A student is studying a book placed near the edge of a circular table of radius R. A point source of light is suspended directly above the centre of the table. What should be the height of the source above the table so as to produce maximum illuminance at the position of the book?
Solution
Let the height of the source be h and the luminous intensity in the normal direction be I0.

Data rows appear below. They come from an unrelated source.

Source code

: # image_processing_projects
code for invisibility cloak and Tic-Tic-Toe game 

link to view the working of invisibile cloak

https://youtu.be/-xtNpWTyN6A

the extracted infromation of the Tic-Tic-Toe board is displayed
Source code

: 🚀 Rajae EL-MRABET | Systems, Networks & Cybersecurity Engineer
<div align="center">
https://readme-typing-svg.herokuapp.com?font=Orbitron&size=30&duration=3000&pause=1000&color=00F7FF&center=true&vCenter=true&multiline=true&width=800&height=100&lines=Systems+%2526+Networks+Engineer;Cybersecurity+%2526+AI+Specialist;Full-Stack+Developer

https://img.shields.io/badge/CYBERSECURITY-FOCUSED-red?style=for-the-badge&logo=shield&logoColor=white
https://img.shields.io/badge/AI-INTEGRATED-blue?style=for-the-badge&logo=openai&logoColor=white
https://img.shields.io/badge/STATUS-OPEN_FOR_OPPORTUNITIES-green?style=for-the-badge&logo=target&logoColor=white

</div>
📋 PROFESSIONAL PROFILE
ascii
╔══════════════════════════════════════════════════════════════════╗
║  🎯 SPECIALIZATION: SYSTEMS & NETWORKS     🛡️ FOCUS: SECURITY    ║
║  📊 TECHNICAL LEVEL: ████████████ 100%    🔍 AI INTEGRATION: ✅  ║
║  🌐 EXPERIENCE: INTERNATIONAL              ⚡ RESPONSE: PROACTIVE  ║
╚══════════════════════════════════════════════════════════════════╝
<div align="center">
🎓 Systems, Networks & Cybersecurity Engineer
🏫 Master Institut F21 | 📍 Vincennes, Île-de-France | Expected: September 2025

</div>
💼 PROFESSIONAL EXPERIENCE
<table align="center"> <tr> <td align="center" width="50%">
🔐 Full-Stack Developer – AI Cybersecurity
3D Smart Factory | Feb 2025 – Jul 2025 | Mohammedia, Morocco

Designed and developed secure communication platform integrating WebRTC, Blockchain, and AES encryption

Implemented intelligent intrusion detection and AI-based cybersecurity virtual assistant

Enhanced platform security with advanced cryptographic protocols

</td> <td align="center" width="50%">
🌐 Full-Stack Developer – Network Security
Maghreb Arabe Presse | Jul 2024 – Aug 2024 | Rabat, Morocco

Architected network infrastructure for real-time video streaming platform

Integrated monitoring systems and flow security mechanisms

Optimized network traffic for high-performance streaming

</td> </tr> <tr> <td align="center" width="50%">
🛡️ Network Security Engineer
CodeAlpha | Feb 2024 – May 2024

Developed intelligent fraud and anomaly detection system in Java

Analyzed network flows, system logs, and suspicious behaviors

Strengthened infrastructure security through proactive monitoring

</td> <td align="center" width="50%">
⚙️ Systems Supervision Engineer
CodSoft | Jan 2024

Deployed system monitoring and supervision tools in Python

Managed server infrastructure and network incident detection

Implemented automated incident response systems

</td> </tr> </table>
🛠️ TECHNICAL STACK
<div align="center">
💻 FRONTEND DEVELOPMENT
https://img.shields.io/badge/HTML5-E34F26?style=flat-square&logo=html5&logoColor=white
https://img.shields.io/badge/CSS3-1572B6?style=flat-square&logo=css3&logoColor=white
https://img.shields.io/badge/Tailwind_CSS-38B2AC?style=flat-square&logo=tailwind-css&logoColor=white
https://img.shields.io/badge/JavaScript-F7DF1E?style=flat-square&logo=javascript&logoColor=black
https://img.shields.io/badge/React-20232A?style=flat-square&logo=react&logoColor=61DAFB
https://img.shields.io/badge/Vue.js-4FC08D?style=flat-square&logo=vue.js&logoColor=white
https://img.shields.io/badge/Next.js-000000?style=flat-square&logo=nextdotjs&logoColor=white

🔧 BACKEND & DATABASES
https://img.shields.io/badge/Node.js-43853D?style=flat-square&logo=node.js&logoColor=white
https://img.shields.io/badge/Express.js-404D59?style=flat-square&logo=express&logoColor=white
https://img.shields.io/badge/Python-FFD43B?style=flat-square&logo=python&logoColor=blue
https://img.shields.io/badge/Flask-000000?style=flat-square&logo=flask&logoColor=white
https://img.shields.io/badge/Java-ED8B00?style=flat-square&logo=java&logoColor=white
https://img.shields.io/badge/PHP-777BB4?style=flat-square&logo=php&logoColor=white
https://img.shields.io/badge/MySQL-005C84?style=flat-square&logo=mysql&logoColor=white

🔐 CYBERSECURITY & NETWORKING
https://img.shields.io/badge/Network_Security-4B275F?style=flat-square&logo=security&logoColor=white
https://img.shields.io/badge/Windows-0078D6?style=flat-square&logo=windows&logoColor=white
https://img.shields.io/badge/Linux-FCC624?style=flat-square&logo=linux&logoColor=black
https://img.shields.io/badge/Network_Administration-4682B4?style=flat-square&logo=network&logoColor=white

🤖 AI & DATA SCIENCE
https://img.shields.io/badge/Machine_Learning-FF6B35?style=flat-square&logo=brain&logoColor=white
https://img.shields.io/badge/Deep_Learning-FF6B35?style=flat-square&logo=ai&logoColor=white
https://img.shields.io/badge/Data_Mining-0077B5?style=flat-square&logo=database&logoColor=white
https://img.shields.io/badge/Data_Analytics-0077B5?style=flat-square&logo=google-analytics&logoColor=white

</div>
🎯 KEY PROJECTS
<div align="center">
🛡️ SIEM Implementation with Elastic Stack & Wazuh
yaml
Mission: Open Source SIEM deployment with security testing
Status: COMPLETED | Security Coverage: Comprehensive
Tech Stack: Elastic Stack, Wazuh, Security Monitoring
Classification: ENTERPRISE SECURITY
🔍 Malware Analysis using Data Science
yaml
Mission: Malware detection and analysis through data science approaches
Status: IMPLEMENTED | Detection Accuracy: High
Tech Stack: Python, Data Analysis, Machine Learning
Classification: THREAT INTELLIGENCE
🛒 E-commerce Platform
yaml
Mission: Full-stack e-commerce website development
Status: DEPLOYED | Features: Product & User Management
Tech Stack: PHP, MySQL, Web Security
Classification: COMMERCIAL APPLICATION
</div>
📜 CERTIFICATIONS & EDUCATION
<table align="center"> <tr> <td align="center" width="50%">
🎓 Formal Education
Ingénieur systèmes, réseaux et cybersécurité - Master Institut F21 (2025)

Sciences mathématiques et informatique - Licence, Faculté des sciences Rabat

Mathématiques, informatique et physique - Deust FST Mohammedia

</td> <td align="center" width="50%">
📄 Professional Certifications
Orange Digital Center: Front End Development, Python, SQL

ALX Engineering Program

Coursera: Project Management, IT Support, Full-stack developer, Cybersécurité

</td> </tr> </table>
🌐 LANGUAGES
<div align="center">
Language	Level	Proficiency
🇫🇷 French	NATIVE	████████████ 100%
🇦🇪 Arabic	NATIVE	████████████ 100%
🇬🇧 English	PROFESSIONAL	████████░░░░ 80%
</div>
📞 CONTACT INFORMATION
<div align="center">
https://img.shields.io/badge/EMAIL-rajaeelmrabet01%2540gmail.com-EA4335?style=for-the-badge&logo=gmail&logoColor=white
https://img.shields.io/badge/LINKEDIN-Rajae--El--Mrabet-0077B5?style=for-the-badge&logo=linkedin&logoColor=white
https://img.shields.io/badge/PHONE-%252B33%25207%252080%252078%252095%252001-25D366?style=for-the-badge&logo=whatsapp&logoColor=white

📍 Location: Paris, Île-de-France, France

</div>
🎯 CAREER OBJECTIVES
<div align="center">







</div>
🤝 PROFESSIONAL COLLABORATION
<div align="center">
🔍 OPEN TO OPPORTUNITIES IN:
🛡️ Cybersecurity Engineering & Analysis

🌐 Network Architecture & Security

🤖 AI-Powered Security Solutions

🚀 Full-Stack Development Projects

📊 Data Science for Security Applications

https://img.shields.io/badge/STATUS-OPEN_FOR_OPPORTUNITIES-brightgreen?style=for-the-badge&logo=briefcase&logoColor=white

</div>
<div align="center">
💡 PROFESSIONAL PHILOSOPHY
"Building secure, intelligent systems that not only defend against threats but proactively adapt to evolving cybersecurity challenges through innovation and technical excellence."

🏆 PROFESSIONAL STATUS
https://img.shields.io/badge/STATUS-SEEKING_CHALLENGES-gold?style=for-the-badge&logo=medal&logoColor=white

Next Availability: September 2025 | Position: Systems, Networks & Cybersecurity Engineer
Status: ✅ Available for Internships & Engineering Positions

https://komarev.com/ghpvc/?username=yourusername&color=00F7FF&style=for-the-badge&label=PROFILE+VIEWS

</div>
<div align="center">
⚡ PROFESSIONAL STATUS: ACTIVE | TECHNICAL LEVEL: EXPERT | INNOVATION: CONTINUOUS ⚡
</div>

So, illuminance on the book (E) is given by,
\[E = \frac{I_0 \cos\theta}{r^2}\]
From the figure we get
Cosθ = \[\frac{h}{r}\]
On substituting the value of Cosθ, we get
\[E = \frac{I_0 h}{r^3}\]
But r = \[\sqrt{R^2 + h^2}\]
\[\therefore E=\frac{I_0 h}{\left( r^2 + h^2 \right)^\frac{3}{2}}\]
For maximum illuminance,
\[\frac{dE}{dH} = 0\]
\[\frac{dE}{dH} = \frac{I_0 \left[ \left( R^2 + h^2 \right)^\frac{3}{2} - \frac{3}{2}h \times \left( R^2 + h^2 \right)^\frac{1}{2} \times 2h \right]}{\left( R^2 + h^2 \right)^3} = 0\]
\[\Rightarrow \left( R^2 + h^2 \right)^\frac{1}{2} \left[ R^2 + h^2 - 3 h^2 \right] = 0\]
\[ \Rightarrow R^2 - 2 h^2 = 0\]
\[ \Rightarrow h = \frac{R}{\sqrt{2}}\]